** The task **
Where the records hold the string "schemas", show the whole line it sits on.

___

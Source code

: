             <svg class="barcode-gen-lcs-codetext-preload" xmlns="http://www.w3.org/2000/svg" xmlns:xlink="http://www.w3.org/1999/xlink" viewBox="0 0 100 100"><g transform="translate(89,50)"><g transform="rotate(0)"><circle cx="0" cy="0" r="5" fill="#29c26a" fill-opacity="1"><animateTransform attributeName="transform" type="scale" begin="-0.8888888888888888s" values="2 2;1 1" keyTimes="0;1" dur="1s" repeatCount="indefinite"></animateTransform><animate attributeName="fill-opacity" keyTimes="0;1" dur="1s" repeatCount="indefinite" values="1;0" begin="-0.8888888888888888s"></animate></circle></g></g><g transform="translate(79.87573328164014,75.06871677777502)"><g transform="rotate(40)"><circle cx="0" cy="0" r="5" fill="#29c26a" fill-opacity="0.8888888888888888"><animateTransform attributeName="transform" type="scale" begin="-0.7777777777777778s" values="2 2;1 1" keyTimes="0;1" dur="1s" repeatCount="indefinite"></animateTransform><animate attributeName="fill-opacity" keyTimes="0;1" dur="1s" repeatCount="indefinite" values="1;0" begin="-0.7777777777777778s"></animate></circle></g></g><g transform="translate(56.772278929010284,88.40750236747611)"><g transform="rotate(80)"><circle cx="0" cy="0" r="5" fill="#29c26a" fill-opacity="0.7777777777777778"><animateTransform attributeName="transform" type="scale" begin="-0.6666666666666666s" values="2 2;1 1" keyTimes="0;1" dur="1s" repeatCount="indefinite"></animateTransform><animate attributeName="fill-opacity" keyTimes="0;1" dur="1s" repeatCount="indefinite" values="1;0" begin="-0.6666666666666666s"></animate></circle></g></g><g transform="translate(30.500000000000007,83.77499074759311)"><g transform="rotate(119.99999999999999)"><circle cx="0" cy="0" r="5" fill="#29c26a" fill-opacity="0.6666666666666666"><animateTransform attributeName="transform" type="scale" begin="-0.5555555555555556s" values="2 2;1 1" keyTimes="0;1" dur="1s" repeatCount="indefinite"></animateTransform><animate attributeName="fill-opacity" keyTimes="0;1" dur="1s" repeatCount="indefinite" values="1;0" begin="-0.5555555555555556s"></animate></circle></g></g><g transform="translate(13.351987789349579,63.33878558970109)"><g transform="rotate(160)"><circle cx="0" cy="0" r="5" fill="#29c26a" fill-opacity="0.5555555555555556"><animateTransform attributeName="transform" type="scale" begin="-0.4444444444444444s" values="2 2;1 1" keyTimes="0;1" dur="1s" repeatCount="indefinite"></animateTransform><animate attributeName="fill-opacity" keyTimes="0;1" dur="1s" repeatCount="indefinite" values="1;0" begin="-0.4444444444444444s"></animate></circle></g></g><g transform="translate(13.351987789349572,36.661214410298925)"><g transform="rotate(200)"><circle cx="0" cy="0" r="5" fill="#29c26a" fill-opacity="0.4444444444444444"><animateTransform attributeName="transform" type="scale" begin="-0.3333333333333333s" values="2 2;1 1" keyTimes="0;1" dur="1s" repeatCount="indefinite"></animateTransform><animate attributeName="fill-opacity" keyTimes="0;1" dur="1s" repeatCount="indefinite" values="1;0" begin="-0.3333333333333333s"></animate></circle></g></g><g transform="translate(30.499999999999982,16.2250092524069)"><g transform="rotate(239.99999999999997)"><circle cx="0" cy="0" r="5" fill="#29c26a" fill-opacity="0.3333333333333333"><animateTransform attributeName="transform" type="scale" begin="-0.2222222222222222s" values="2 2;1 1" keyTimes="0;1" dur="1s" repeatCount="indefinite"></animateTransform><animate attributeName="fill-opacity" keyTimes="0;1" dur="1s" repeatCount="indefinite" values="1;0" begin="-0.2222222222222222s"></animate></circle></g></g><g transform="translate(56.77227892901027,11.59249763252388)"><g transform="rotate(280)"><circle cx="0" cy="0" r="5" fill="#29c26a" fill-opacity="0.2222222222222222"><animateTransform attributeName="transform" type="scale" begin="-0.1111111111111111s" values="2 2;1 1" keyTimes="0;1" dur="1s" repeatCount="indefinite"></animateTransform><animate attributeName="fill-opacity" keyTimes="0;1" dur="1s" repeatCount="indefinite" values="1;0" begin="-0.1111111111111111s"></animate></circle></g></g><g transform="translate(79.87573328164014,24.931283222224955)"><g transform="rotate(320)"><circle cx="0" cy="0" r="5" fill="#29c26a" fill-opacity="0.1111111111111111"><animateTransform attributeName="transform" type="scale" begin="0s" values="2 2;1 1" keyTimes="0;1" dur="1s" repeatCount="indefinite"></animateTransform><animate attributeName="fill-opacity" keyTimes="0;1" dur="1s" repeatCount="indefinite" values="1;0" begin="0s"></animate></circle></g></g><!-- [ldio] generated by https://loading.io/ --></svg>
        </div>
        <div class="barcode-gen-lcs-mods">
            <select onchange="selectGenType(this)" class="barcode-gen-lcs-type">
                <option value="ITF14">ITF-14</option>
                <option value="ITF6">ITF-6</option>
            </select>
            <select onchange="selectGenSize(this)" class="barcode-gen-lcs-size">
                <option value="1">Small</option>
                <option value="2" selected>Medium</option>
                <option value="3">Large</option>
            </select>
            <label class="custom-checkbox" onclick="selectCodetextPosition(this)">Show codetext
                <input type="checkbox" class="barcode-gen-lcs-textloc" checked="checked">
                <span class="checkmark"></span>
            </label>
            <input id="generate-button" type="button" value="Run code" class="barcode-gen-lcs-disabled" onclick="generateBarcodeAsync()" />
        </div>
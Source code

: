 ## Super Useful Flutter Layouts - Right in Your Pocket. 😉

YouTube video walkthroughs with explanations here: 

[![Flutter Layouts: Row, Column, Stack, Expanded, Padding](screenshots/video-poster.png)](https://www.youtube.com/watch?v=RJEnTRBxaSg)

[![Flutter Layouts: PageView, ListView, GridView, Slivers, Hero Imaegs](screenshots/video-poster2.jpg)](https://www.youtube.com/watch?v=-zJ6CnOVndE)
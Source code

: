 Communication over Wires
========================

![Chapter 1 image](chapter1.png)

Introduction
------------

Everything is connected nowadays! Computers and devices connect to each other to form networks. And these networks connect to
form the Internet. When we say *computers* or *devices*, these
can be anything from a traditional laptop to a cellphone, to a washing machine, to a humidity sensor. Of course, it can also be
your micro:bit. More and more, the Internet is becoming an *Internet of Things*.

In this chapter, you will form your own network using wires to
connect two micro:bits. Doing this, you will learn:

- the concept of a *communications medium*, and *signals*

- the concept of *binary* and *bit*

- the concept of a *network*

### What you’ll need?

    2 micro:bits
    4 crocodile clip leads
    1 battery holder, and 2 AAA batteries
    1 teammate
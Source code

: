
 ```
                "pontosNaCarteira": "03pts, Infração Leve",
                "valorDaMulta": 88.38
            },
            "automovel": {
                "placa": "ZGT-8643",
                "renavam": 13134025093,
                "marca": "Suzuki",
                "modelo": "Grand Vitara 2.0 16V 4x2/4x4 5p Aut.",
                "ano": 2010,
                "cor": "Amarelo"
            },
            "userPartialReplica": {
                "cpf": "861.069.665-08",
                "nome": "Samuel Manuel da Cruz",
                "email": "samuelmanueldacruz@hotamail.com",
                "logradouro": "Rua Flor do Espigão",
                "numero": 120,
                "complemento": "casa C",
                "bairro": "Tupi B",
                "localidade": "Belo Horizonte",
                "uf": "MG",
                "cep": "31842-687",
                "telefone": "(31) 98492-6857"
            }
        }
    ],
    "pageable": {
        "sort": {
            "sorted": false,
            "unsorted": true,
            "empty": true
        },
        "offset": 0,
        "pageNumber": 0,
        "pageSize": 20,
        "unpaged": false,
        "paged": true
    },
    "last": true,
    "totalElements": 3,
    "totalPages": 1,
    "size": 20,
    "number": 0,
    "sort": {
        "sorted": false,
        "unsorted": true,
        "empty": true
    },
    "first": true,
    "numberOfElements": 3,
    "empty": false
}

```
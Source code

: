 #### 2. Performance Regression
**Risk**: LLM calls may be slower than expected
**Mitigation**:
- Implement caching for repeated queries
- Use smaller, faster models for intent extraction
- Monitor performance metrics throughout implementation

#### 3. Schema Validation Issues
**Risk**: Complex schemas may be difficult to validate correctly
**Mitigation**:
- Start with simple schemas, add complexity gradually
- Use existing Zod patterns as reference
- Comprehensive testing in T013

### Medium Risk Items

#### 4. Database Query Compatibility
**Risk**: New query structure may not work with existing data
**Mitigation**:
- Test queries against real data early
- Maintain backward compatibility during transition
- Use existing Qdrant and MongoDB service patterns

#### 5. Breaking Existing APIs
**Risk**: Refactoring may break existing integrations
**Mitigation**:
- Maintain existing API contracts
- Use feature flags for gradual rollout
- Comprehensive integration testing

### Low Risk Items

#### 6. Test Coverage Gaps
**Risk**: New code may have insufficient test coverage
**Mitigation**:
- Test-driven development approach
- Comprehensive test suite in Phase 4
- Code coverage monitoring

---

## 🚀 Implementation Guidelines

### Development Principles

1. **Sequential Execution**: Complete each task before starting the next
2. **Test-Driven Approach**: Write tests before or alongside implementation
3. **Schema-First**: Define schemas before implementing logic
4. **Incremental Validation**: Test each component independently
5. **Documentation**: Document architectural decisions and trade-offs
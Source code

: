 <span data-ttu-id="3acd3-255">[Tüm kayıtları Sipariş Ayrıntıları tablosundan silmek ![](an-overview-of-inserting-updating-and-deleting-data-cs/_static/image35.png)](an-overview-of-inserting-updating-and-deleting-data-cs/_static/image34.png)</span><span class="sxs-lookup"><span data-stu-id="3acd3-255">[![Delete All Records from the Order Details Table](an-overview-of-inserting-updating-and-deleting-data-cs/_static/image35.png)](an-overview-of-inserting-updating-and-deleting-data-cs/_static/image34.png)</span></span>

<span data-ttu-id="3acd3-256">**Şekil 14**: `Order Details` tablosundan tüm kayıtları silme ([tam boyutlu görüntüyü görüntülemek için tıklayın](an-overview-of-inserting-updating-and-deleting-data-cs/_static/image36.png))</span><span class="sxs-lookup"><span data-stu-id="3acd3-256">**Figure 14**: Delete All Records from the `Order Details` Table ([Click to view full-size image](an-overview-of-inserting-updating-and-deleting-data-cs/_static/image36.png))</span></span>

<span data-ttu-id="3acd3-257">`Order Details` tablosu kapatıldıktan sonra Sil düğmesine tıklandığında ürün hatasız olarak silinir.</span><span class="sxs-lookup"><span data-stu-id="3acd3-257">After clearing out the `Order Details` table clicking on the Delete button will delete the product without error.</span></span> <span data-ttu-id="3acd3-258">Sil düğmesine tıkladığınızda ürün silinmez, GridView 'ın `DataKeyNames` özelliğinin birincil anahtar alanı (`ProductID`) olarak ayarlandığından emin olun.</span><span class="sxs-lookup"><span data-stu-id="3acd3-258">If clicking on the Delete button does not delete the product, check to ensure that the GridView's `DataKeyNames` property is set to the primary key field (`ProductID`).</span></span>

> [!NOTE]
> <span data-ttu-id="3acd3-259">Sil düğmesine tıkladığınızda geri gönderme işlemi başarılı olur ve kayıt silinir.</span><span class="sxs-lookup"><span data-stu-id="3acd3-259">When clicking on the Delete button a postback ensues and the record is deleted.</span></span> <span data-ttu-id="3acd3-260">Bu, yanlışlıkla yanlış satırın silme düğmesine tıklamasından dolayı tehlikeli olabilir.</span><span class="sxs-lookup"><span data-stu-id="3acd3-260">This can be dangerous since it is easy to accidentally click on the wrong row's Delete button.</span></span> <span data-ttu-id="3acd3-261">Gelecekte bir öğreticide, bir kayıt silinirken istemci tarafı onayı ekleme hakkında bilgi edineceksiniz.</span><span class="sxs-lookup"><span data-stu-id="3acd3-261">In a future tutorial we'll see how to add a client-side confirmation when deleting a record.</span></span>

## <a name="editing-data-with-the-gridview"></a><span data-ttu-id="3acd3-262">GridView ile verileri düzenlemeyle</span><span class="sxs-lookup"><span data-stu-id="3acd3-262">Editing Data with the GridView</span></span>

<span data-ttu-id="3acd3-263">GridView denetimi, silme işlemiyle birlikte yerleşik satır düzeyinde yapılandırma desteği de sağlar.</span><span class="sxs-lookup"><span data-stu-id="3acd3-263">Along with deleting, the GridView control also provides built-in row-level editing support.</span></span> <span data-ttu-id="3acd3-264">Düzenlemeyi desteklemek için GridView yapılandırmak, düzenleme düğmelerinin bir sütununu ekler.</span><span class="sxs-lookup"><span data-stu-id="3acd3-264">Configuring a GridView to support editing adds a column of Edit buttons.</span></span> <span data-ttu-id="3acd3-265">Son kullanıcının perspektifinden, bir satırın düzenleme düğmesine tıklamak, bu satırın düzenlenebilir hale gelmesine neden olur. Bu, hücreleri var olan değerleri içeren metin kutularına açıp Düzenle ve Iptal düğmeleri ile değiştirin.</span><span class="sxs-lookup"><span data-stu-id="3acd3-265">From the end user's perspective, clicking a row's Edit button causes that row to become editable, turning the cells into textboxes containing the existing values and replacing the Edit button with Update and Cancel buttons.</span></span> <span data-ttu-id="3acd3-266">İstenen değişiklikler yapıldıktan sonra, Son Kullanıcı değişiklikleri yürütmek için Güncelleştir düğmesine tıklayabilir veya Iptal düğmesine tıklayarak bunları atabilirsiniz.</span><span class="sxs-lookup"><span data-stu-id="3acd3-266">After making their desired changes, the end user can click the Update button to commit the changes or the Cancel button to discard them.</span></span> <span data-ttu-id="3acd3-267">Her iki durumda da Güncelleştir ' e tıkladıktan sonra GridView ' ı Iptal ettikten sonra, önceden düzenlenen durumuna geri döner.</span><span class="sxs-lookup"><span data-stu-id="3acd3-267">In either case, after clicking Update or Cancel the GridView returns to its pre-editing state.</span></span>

___

** Result for this task **
**Risk**: Complex schemas may be difficult to validate correctly
- Start with simple schemas, add complexity gradually
3. **Schema-First**: Define schemas before implementing logic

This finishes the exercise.